Tower Hill Mercantile Marine Memorial 1914 - 1918, London



Architect
Sir Edwin Landseer Lutyens
Date Built
Unveiled December 12, 1928
Location
Trinity Square Gardens
Description
The Grade I Listed Memorial on Tower Hill, for those members of the various elements of the Merchant Marine, is in fact two memorials.  The one featured on this page was designed by Sir Edwin Lutyens to honour the dead of World War One.  Following World War Two, a second memorial was created in the 1950s that extended Lutyens work into the garden.  A detailed description of that memorial can be found elsewhere on this site.

As the excerpt below from a War Graves Commision information board explains, the original plan was to locate the WWI memorial on the Embankment in view of passing shipping.



However, this plan ran into difficulties because it would have meant the demolition of an arch designed by Sir Joseph Bazalgette.  It was then suggested that it be located on Tower Green somewhat further away from the river but once again this raised objections because of another conflict.  A special Act of Parliament was required to allow construction of the memorial to go ahead.

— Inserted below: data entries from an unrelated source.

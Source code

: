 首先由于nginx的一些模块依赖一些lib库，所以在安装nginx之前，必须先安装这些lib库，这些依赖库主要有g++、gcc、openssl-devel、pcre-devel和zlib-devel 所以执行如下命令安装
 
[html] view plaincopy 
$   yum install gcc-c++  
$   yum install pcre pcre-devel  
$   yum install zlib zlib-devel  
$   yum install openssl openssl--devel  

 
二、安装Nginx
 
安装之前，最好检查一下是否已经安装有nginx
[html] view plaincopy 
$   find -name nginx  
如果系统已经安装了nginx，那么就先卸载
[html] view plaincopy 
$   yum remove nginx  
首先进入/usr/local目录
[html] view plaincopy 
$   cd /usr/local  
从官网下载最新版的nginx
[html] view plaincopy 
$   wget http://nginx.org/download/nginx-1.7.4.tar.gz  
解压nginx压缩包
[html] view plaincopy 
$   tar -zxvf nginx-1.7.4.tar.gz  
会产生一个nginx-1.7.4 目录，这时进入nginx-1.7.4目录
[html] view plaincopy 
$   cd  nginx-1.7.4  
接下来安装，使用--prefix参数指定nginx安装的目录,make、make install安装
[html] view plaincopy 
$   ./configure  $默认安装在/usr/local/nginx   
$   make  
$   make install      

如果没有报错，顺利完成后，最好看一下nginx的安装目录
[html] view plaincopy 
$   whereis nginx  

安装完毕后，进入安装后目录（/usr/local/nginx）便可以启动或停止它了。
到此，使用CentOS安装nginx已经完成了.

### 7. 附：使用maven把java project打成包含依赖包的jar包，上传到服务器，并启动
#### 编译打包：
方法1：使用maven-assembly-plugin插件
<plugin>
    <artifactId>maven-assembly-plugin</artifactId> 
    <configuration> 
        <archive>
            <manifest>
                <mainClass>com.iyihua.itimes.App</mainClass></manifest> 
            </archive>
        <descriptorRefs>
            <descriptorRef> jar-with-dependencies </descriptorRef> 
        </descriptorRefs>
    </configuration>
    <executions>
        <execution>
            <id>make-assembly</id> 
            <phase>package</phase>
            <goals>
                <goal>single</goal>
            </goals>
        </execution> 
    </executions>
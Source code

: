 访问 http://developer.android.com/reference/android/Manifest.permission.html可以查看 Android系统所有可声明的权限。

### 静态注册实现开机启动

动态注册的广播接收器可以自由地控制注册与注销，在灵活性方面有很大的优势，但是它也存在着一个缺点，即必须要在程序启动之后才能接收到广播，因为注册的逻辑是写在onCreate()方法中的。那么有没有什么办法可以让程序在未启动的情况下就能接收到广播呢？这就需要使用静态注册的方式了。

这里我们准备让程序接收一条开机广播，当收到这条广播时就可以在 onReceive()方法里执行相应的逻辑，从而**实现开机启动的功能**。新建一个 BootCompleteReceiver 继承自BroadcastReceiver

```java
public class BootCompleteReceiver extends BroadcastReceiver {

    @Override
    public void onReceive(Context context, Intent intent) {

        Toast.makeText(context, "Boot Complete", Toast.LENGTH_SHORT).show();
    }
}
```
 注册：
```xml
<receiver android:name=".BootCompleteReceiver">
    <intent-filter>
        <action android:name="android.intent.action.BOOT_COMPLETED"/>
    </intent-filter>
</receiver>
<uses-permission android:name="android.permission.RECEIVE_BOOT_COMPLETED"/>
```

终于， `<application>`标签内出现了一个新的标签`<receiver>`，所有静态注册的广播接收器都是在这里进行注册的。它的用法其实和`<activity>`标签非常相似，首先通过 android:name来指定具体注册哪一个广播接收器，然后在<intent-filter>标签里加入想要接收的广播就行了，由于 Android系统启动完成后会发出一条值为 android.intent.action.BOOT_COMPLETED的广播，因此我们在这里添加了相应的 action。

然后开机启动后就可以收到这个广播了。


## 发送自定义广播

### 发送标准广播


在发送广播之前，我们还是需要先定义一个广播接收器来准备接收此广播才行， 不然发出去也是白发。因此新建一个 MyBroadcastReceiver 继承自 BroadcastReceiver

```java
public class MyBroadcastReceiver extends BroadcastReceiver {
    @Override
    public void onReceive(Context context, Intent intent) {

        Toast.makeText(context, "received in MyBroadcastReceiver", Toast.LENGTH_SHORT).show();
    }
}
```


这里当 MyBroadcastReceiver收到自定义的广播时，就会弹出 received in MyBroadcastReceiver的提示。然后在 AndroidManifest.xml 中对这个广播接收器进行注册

The Historic England website says that the memorial, "... stands on the southern side of Trinity Square Gardens, next to the Tower of London and oriented east-west on Tower Hill. It is surrounded by a number of designated buildings and structures.  The memorial, raised on a platform above street level, is in the form of a temple of three bays. Each bay is formed of piers and columns in the long side walls, flanking the central open space. The piers forming the bays have external round arch curved niches in Portland stone, and are clad in rectangular bronze panels laid in a stretcher bond pattern and giving the appearance of rusticated walling. These panels bear the names of the missing, arranged by vessel."